Tuesday, March 31, 2009

National Standards

On Saturday morning, Dr. Alonso addressed the second year MAT graduates at Hopkins. Despite being ill, he spoke very well, and I really keyed into the his comments on National Standards for education. He talked about how the movement in the past decade has been for national accountability through No Child Left Behind, but that it has been very open to the states to set their standards and form their own assessments. To some degree this makes sense without question - schools across the country are essentially being compared, it is only fair for them to be compared based on the same criteria. However, it is a constitutionally defined issue: education is a state's right. Therefore, each state should have the authority to define what the children in that jurisdiction should know and be able to do. So how do we balance the constitutional issue with comparing cities and states and schools on an equal level? Does this mean we need a constitutional amendment claiming education to be a federal responsibility? That would cause a mess of funding issues - states are not going to want to pay for what they cannot control... Or does it mean that we need to do with national comparisons since the tests and standards are not the same.

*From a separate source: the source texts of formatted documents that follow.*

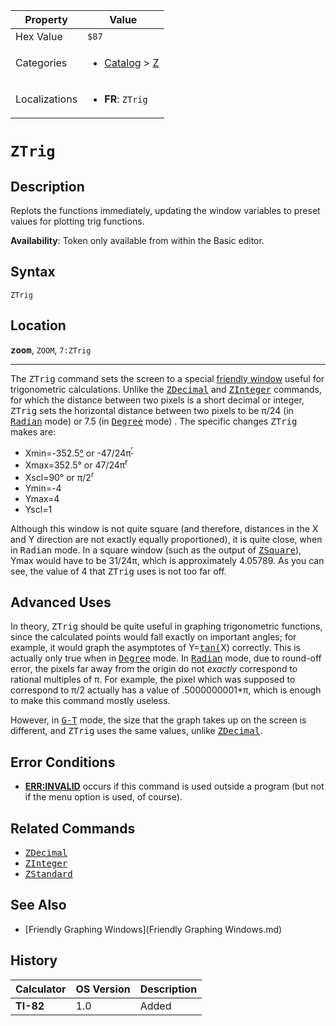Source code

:| Property      | Value |
|---------------|-------|
| Hex Value     | `$87`|
| Categories    | <ul><li>[Catalog](<../categories/Catalog.md>) > [Z](<../categories/Catalog.md#Z>)</li></ul> |
| Localizations | <ul><li><b>FR</b>: `ZTrig`</li></ul> |

# `ZTrig`

## Description
Replots the functions immediately, updating the window variables to preset values for plotting trig functions.


<b>Availability</b>: Token only available from within the Basic editor.

## Syntax
`ZTrig`

## Location
<tt><kbd><b>zoom</b></kbd></tt>, `ZOOM`, `7:ZTrig`
<hr>

The <tt>ZTrig</tt> command sets the screen to a special [friendly window](friendly-window) useful for trigonometric calculations. Unlike the <tt><a href="ZDecimal.md">ZDecimal</a></tt> and <tt><a href="ZInteger.md">ZInteger</a></tt> commands, for which the distance between two pixels is a short decimal or integer, <tt>ZTrig</tt> sets the horizontal distance between two pixels to be π/24 (in <tt><a href="Radian.md">Radian</a></tt> mode) or 7.5 (in <tt><a href="Degree.md">Degree</a></tt> mode) . The specific changes <tt>ZTrig</tt> makes are:

*   Xmin=-352.5[°](°.md) or -47/24π<sup><a href="ʳ.md">ʳ</a></sup>
*   Xmax=352.5° or 47/24π<sup>r</sup>
*   Xscl=90° or π/2<sup>r</sup>
*   Ymin=-4
*   Ymax=4
*   Yscl=1

Although this window is not quite square (and therefore, distances in the X and Y direction are not exactly equally proportioned), it is quite close, when in <tt>Radian</tt> mode. In a square window (such as the output of <tt><a href="ZSquare.md">ZSquare</a></tt>), Ymax would have to be 31/24π, which is approximately 4.05789. As you can see, the value of 4 that <tt>ZTrig</tt> uses is not too far off.

## Advanced Uses

In theory, <tt>ZTrig</tt> should be quite useful in graphing trigonometric functions, since the calculated points would fall exactly on important angles; for example, it would graph the asymptotes of Y=<tt><a href="tan(.md">tan(</a></tt>X) correctly. This is actually only true when in <tt><a href="Degree.md">Degree</a></tt> mode. In <tt><a href="Radian.md">Radian</a></tt> mode, due to round-off error, the pixels far away from the origin do not _exactly_ correspond to rational multiples of π. For example, the pixel which was supposed to correspond to π/2 actually has a value of .5000000001*π, which is enough to make this command mostly useless.

However, in <tt><a href="G-T.md">G-T</a></tt> mode, the size that the graph takes up on the screen is different, and <tt>ZTrig</tt> uses the same values, unlike <tt><a href="ZDecimal.md">ZDecimal</a></tt>.

## Error Conditions

*   **[ERR:INVALID](errors#invalid)** occurs if this command is used outside a program (but not if the menu option is used, of course).

## Related Commands

*   <tt><a href="ZDecimal.md">ZDecimal</a></tt>
*   <tt><a href="ZInteger.md">ZInteger</a></tt>
*   <tt><a href="ZStandard.md">ZStandard</a></tt>

## See Also

*   [Friendly Graphing Windows](Friendly Graphing Windows.md)

## History
| Calculator | OS Version | Description |
|------------|------------|-------------|
| <b>TI-82</b> | 1.0 | Added |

Another issue this brings up is America's place in the global market. Studies like the TIMSS keep being published comparing the United States to other countries around the world. Those competitors have a unified national curriculum, so when finding average scores of the country they are actually representative of what all children know or at least have been taught. When trying to give a similar assessment to students in the United States, it is harder to generalize because there are 50 different sets of standards trying to be compiled into one analysis. If there were a national curriculum and national assessments, it would become much easier and clearer to compare the United States, as a country rather than as 50 independent entities, to other developing countries that are united, at least educationally, under one policy.